**Input data:**
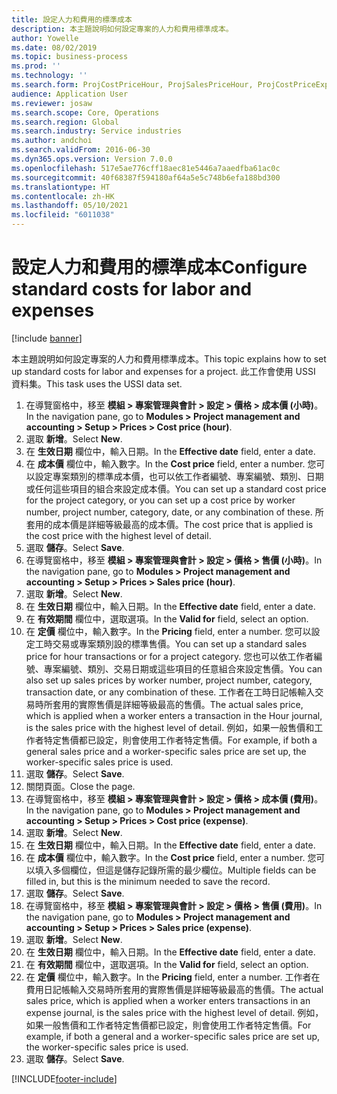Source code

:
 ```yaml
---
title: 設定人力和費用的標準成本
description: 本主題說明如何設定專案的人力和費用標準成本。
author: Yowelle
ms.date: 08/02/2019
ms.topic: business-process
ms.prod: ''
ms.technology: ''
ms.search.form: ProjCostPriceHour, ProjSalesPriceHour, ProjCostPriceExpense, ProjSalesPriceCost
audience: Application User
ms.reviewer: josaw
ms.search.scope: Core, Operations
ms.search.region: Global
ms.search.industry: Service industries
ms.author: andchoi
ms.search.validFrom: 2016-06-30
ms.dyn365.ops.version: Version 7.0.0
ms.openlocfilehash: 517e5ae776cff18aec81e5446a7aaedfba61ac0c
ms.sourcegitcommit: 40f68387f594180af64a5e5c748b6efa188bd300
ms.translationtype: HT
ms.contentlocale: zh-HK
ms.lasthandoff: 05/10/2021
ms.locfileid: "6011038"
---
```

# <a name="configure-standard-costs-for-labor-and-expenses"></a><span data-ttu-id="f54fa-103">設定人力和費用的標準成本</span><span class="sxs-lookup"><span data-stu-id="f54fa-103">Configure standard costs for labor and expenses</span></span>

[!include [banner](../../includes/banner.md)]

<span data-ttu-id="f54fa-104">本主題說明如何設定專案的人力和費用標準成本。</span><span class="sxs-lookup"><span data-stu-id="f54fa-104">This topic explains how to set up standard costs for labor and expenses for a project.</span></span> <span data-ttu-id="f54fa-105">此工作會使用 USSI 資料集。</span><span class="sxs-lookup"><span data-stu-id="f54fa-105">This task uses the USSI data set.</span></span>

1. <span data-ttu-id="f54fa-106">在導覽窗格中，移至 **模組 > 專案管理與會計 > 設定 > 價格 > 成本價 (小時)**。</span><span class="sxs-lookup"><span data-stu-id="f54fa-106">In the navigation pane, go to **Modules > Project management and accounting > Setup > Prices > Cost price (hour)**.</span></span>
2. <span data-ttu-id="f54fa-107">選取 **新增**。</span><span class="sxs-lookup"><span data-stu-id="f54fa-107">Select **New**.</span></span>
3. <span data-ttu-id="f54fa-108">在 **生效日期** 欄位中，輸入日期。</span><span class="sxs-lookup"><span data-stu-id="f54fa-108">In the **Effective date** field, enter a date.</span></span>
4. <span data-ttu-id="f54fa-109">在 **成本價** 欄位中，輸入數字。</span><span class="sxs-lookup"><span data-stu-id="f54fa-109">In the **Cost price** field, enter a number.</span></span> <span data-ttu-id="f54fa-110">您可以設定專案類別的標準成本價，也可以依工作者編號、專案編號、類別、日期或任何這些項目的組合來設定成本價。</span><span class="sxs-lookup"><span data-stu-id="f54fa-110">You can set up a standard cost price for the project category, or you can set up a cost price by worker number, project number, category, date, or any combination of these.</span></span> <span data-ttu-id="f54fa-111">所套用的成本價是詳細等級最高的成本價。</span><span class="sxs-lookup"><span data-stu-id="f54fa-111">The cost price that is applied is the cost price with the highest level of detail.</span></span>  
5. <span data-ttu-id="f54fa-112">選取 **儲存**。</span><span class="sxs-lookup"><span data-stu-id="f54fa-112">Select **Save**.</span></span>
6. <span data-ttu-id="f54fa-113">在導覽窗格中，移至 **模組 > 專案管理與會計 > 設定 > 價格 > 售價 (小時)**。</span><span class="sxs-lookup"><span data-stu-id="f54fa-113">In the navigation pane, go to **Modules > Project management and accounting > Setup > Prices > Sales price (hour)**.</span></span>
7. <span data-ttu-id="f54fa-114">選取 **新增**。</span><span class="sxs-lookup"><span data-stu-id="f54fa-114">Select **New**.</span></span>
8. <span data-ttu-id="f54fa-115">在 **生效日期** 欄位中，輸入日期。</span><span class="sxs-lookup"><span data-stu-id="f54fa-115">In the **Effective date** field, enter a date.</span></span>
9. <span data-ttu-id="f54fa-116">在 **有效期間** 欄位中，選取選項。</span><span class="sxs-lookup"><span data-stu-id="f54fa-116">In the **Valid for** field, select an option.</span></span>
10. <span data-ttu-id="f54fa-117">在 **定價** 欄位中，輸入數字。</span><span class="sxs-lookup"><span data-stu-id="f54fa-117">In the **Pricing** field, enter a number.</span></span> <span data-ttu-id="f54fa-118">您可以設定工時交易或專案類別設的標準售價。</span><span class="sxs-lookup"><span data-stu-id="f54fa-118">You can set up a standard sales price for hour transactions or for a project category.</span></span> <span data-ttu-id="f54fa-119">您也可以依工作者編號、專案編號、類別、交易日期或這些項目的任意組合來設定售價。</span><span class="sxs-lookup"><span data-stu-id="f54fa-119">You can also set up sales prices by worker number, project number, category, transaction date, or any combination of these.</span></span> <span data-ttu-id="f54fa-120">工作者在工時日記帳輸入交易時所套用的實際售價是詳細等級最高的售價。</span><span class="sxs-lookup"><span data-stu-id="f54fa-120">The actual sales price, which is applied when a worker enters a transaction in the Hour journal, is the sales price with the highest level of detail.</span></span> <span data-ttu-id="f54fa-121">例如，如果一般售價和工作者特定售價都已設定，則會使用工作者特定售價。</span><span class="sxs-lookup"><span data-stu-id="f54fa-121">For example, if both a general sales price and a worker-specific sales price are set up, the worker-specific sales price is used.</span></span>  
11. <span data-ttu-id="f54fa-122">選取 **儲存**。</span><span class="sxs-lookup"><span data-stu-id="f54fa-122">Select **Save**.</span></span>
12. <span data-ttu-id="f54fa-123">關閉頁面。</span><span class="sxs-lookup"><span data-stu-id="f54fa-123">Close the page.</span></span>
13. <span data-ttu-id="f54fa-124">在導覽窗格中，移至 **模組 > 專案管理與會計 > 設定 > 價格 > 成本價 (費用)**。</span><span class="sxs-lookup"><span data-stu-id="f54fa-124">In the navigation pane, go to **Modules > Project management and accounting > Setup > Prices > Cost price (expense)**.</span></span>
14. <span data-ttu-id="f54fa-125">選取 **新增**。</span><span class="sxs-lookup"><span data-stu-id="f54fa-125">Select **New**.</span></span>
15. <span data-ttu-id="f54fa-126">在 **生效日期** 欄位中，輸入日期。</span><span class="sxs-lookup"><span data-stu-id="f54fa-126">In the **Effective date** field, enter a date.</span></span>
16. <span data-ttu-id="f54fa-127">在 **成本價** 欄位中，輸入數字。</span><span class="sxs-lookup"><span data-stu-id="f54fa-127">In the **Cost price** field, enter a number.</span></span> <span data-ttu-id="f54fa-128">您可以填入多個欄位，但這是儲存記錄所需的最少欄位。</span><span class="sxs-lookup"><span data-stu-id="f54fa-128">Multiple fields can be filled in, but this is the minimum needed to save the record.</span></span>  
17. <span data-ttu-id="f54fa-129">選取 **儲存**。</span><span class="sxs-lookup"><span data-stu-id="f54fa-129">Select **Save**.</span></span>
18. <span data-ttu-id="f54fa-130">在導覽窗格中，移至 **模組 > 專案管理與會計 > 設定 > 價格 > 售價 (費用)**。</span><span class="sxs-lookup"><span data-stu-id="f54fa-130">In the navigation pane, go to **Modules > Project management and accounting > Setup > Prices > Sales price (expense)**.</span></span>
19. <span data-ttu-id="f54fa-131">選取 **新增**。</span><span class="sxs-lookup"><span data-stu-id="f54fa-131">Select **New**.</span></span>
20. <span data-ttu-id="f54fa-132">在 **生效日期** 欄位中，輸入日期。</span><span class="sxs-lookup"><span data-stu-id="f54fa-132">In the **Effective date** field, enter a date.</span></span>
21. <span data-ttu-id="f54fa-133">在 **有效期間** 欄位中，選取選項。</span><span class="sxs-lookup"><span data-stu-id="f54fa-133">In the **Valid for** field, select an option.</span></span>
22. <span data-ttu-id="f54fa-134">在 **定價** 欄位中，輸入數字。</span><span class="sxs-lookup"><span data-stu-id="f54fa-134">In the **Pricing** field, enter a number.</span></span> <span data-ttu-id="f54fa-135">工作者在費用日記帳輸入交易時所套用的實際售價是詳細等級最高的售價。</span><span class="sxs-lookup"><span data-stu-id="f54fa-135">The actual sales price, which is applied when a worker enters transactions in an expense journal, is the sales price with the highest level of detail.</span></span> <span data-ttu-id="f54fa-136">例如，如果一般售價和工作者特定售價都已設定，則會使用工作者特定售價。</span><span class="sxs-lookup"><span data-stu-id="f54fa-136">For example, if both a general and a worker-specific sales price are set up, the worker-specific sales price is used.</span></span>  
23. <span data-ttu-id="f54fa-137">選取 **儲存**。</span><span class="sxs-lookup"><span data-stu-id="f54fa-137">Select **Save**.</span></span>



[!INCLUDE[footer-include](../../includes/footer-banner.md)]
==
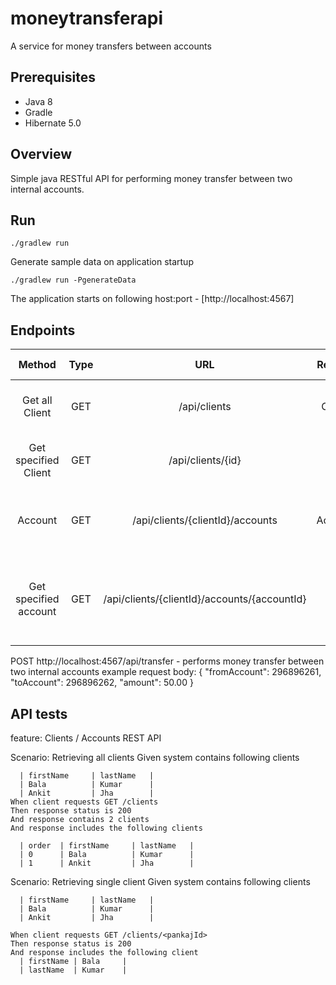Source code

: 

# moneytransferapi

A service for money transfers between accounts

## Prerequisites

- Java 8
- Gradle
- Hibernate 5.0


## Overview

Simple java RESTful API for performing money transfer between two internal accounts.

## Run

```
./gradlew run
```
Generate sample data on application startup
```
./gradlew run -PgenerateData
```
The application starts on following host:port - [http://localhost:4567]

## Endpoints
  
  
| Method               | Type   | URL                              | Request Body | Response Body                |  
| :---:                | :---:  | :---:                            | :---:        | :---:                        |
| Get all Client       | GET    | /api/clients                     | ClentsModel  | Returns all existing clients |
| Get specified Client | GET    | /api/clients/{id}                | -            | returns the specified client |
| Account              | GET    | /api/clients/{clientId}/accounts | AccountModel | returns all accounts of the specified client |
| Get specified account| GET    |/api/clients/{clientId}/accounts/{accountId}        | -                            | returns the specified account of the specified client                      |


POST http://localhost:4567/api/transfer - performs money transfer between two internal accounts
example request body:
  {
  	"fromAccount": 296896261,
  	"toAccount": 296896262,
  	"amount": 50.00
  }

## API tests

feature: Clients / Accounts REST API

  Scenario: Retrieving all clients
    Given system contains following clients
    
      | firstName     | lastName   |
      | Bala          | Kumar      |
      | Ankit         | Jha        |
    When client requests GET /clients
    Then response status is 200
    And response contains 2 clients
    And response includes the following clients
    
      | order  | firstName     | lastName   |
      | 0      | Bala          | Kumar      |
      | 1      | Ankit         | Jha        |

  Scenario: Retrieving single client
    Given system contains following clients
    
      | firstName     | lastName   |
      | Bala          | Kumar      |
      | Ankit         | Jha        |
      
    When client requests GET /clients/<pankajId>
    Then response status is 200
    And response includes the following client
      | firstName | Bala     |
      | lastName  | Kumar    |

**Work to complete:** In the data above, which lines lie between the line with "returns the specified client |" and the line with "Get specified account|", inclusive? Print those lines exactly and nothing else.

**Response area:**
| Get specified Client | GET    | /api/clients/{id}                | -            | returns the specified client |
| Account              | GET    | /api/clients/{clientId}/accounts | AccountModel | returns all accounts of the specified client |
| Get specified account| GET    |/api/clients/{clientId}/accounts/{accountId}        | -                            | returns the specified account of the specified client                      |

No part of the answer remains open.